U.S. Senate Democrats sought to break a stalemate over their sweeping reform of financial regulation on Wednesday, planning a third vote in as many days as Republicans held out for a compromise bill.

With November congressional elections looming, Republicans vowed to once again block debate of the most ambitious rewrite of Wall Street rules since the Great Depression as they pushed their first counterproposal behind the scenes.

A procedural vote to test both sides' resolve was scheduled for 12:20 p.m. (1620 GMT).

The Republican counterproposal is extremely similar to the Democratic bill and shows the two sides are not far apart, investment firm Concept Capital said in a research note.

Financial markets are watching the battle in the Senate closely for signs of how strong the crackdown on banking and dealing practices will be, and what that may mean for banks' capital and valuations.

Worried about losses in this year's elections, Democrats are keen to take advantage of widespread anger at Wall Street, perhaps the only address more unpopular than Capitol Hill. Many expect a bill will eventually pass.

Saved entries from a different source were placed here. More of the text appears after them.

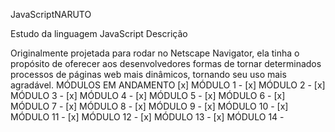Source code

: JavaScriptNARUTO

Estudo da linguagem JavaScript
Descrição

Originalmente projetada para rodar no Netscape Navigator, ela tinha o propósito de oferecer aos desenvolvedores formas de tornar determinados processos de páginas web mais dinâmicos, tornando seu uso mais agradável.
MÓDULOS EM ANDAMENTO
[x] MÓDULO 1 -
[x] MÓDULO 2 -
[x] MÓDULO 3 -
[x] MÓDULO 4 -
[x] MÓDULO 5 -
[x] MÓDULO 6 -
[x] MÓDULO 7 -
[x] MÓDULO 8 -
[x] MÓDULO 9 -
[x] MÓDULO 10 -
[x] MÓDULO 11 -
[x] MÓDULO 12 -
[x] MÓDULO 13 -
[x] MÓDULO 14 -
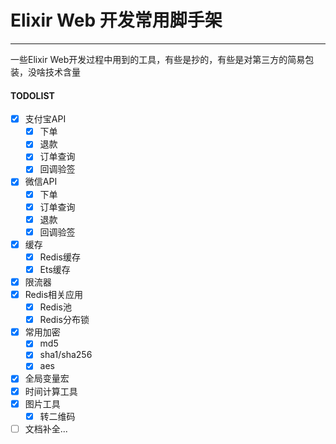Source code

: # Elixir Web 开发常用脚手架
------

一些Elixir Web开发过程中用到的工具，有些是抄的，有些是对第三方的简易包装，没啥技术含量

#### TODOLIST

- [x] 支付宝API
  - [x] 下单
  - [x] 退款
  - [x] 订单查询
  - [x] 回调验签
- [x] 微信API
  - [x] 下单
  - [x] 订单查询
  - [x] 退款
  - [x] 回调验签
- [x] 缓存
  - [x] Redis缓存
  - [x] Ets缓存
- [x] 限流器
- [x] Redis相关应用
  - [x] Redis池
  - [x] Redis分布锁
- [x] 常用加密
    - [x] md5
    - [x] sha1/sha256
    - [x] aes
- [x] 全局变量宏
- [x] 时间计算工具
- [x] 图片工具
  - [x] 转二维码

- [ ] 文档补全...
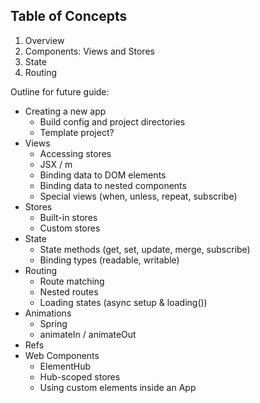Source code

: ## Table of Concepts

1. Overview
2. Components: Views and Stores
3. State
4. Routing

Outline for future guide:

- Creating a new app
  - Build config and project directories
  - Template project?
- Views
  - Accessing stores
  - JSX / m
  - Binding data to DOM elements
  - Binding data to nested components
  - Special views (when, unless, repeat, subscribe)
- Stores
  - Built-in stores
  - Custom stores
- State
  - State methods (get, set, update, merge, subscribe)
  - Binding types (readable, writable)
- Routing
  - Route matching
  - Nested routes
  - Loading states (async setup & loading())
- Animations
  - Spring
  - animateIn / animateOut
- Refs
- Web Components
  - ElementHub
  - Hub-scoped stores
  - Using custom elements inside an App
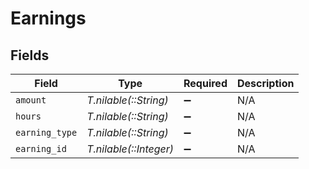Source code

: # Earnings


## Fields

| Field                  | Type                   | Required               | Description            |
| ---------------------- | ---------------------- | ---------------------- | ---------------------- |
| `amount`               | *T.nilable(::String)*  | :heavy_minus_sign:     | N/A                    |
| `hours`                | *T.nilable(::String)*  | :heavy_minus_sign:     | N/A                    |
| `earning_type`         | *T.nilable(::String)*  | :heavy_minus_sign:     | N/A                    |
| `earning_id`           | *T.nilable(::Integer)* | :heavy_minus_sign:     | N/A                    |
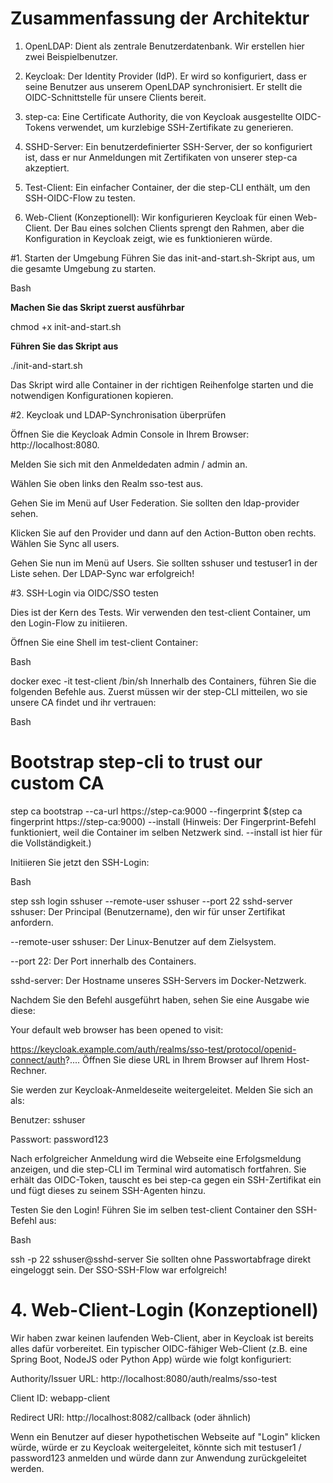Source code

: 
# Zusammenfassung der Architektur
1. OpenLDAP: Dient als zentrale Benutzerdatenbank. Wir erstellen hier zwei Beispielbenutzer.

2. Keycloak: Der Identity Provider (IdP). Er wird so konfiguriert, dass er seine Benutzer aus unserem OpenLDAP synchronisiert. Er stellt die OIDC-Schnittstelle für unsere Clients bereit.

3. step-ca: Eine Certificate Authority, die von Keycloak ausgestellte OIDC-Tokens verwendet, um kurzlebige SSH-Zertifikate zu generieren.

4. SSHD-Server: Ein benutzerdefinierter SSH-Server, der so konfiguriert ist, dass er nur Anmeldungen mit Zertifikaten von unserer step-ca akzeptiert.

5. Test-Client: Ein einfacher Container, der die step-CLI enthält, um den SSH-OIDC-Flow zu testen.

6. Web-Client (Konzeptionell): Wir konfigurieren Keycloak für einen Web-Client. Der Bau eines solchen Clients sprengt den Rahmen, aber die Konfiguration in Keycloak zeigt, wie es funktionieren würde.


#1. Starten der Umgebung
Führen Sie das init-and-start.sh-Skript aus, um die gesamte Umgebung zu starten.

Bash

__Machen Sie das Skript zuerst ausführbar__

chmod +x init-and-start.sh

__Führen Sie das Skript aus__

./init-and-start.sh

Das Skript wird alle Container in der richtigen Reihenfolge starten und die notwendigen Konfigurationen kopieren.

#2. Keycloak und LDAP-Synchronisation überprüfen

Öffnen Sie die Keycloak Admin Console in Ihrem Browser: http://localhost:8080.

Melden Sie sich mit den Anmeldedaten admin / admin an.

Wählen Sie oben links den Realm sso-test aus.

Gehen Sie im Menü auf User Federation. Sie sollten den ldap-provider sehen.

Klicken Sie auf den Provider und dann auf den Action-Button oben rechts. Wählen Sie Sync all users.

Gehen Sie nun im Menü auf Users. Sie sollten sshuser und testuser1 in der Liste sehen. Der LDAP-Sync war erfolgreich!

#3. SSH-Login via OIDC/SSO testen

Dies ist der Kern des Tests. Wir verwenden den test-client Container, um den Login-Flow zu initiieren.

Öffnen Sie eine Shell im test-client Container:

Bash

docker exec -it test-client /bin/sh
Innerhalb des Containers, führen Sie die folgenden Befehle aus. Zuerst müssen wir der step-CLI mitteilen, wo sie unsere CA findet und ihr vertrauen:

Bash

# Bootstrap step-cli to trust our custom CA
step ca bootstrap --ca-url https://step-ca:9000 --fingerprint $(step ca fingerprint https://step-ca:9000) --install
(Hinweis: Der Fingerprint-Befehl funktioniert, weil die Container im selben Netzwerk sind. --install ist hier für die Vollständigkeit.)

Initiieren Sie jetzt den SSH-Login:

Bash

step ssh login sshuser --remote-user sshuser --port 22 sshd-server
sshuser: Der Principal (Benutzername), den wir für unser Zertifikat anfordern.

--remote-user sshuser: Der Linux-Benutzer auf dem Zielsystem.

--port 22: Der Port innerhalb des Containers.

sshd-server: Der Hostname unseres SSH-Servers im Docker-Netzwerk.

Nachdem Sie den Befehl ausgeführt haben, sehen Sie eine Ausgabe wie diese:

Your default web browser has been opened to visit:

https://keycloak.example.com/auth/realms/sso-test/protocol/openid-connect/auth?....
Öffnen Sie diese URL in Ihrem Browser auf Ihrem Host-Rechner.

Sie werden zur Keycloak-Anmeldeseite weitergeleitet. Melden Sie sich an als:

Benutzer: sshuser

Passwort: password123

Nach erfolgreicher Anmeldung wird die Webseite eine Erfolgsmeldung anzeigen, und die step-CLI im Terminal wird automatisch fortfahren. Sie erhält das OIDC-Token, tauscht es bei step-ca gegen ein SSH-Zertifikat ein und fügt dieses zu seinem SSH-Agenten hinzu.

Testen Sie den Login! Führen Sie im selben test-client Container den SSH-Befehl aus:

Bash

ssh -p 22 sshuser@sshd-server
Sie sollten ohne Passwortabfrage direkt eingeloggt sein. Der SSO-SSH-Flow war erfolgreich!

# 4. Web-Client-Login (Konzeptionell)

Wir haben zwar keinen laufenden Web-Client, aber in Keycloak ist bereits alles dafür vorbereitet. Ein typischer OIDC-fähiger Web-Client (z.B. eine Spring Boot, NodeJS oder Python App) würde wie folgt konfiguriert:

Authority/Issuer URL: http://localhost:8080/auth/realms/sso-test

Client ID: webapp-client

Redirect URI: http://localhost:8082/callback (oder ähnlich)

Wenn ein Benutzer auf dieser hypothetischen Webseite auf "Login" klicken würde, würde er zu Keycloak weitergeleitet, könnte sich mit testuser1 / password123 anmelden und würde dann zur Anwendung zurückgeleitet werden.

One day after he endured a marathon grilling by a Senate panel, Goldman Sachs Inc chief executive Lloyd Blankfein said he had not thought about resigning amid accusations the firm helped inflate the housing bubble and then made billions off the market's collapse.

Democrats hope the government's fraud case against Goldman will help them pass the reform bill. Republicans seized on Blankfein's apparent support of the rewrite to bolster their case against it.

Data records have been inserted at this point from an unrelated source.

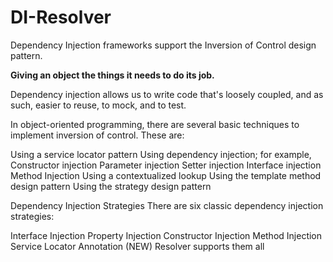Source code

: # DI-Resolver

Dependency Injection frameworks support the Inversion of Control design pattern.

**Giving an object the things it needs to do its job.**

Dependency injection allows us to write code that's loosely coupled, and as such, easier to reuse, to mock, and to test.


In object-oriented programming, there are several basic techniques to implement inversion of control. These are:

Using a service locator pattern
Using dependency injection; for example,
Constructor injection
Parameter injection
Setter injection
Interface injection
Method Injection
Using a contextualized lookup
Using the template method design pattern
Using the strategy design pattern



Dependency Injection Strategies
There are six classic dependency injection strategies:

Interface Injection
Property Injection
Constructor Injection
Method Injection
Service Locator
Annotation (NEW)
Resolver supports them all

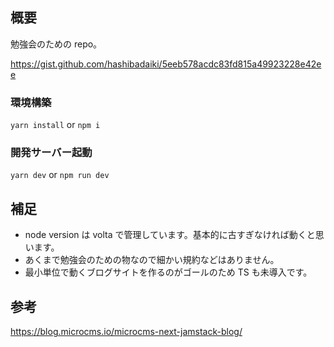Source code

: ## 概要

勉強会のための repo。  

https://gist.github.com/hashibadaiki/5eeb578acdc83fd815a49923228e42ee

### 環境構築

`yarn install` or `npm i`

### 開発サーバー起動

`yarn dev` or `npm run dev`

## 補足

- node version は volta で管理しています。基本的に古すぎなければ動くと思います。
- あくまで勉強会のための物なので細かい規約などはありません。
- 最小単位で動くブログサイトを作るのがゴールのため TS も未導入です。

## 参考

https://blog.microcms.io/microcms-next-jamstack-blog/
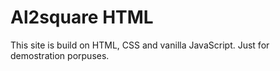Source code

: # Al2square HTML
This site is build on HTML, CSS and vanilla JavaScript. Just for demostration porpuses.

The most conspicuous supporter of this bill is the chairman of Goldman Sachs, Senate Majority Leader Mitch McConnell said on the Senate floor.

Republican Senator Richard Shelby said on Tuesday that Democrats had incorporated some Republican ideas in the bill, but did not specify which ones. A proposed consumer-protection agency remains the biggest stumbling block, he said.

The 1,558-page Democratic bill would set up a new orderly liquidation process for dismantling large firms in distress and create a new consumer-protection watchdog.


It would impose regulations on over-the-counter derivatives markets, curb risky trading by banks, force hedge funds to register with the government and crack down on debt securitization.

Any bill that passes the Senate would have to be reconciled with a version that cleared the House of Representatives in December. Analysts say that could happen by mid-year.

Republicans see a need for reform, but say the Democrats' bill reaches too far. They worry the tough consumer protection provisions could burden small business with costly red tape.

The Republican proposal, obtained by Reuters, is the first time the minority party in the Senate has set down its goals on paper during months of closed-door negotiations. It would set up a consumer-protection council, rather than the consumer-protection bureau envisioned by Democrats.

Republicans would also set up a process to wind down too big to fail firms, but without the $50 billion fund proposed by Democrats.

Republicans also want to restrict the Federal Reserve's emergency-lending authority, while also allowing national bank regulators to continue to preempt state laws.

In votes on Monday and Tuesday, Democrats fell short of the 60 votes needed to advance bills in the 100-seat chamber.

One key Republican moderate, Senator Susan Collins, said she again planned to vote against taking up the Democratic bill.

We still don't have an agreement on going to the floor so I will (vote against it), Collins said on NBC's Today show. But let me emphasize, Republicans are trying to strengthen the financial reform bill.

Democrats have blasted Republicans for stalling on a measure that aims to prevent a repeat of the 2008-2009 financial crisis that led to a deep recession.

Republicans say it will be easier to change the bill to their liking before it is brought up for debate, where Democrats only need 50 votes to defeat their proposal. Democrats control 59 seats, one short of the number needed to overcome procedural hurdles.

Once this bill does get to the floor, we all recognize that it will be very, very difficult to change it, said Republican Senator Mike Johanns.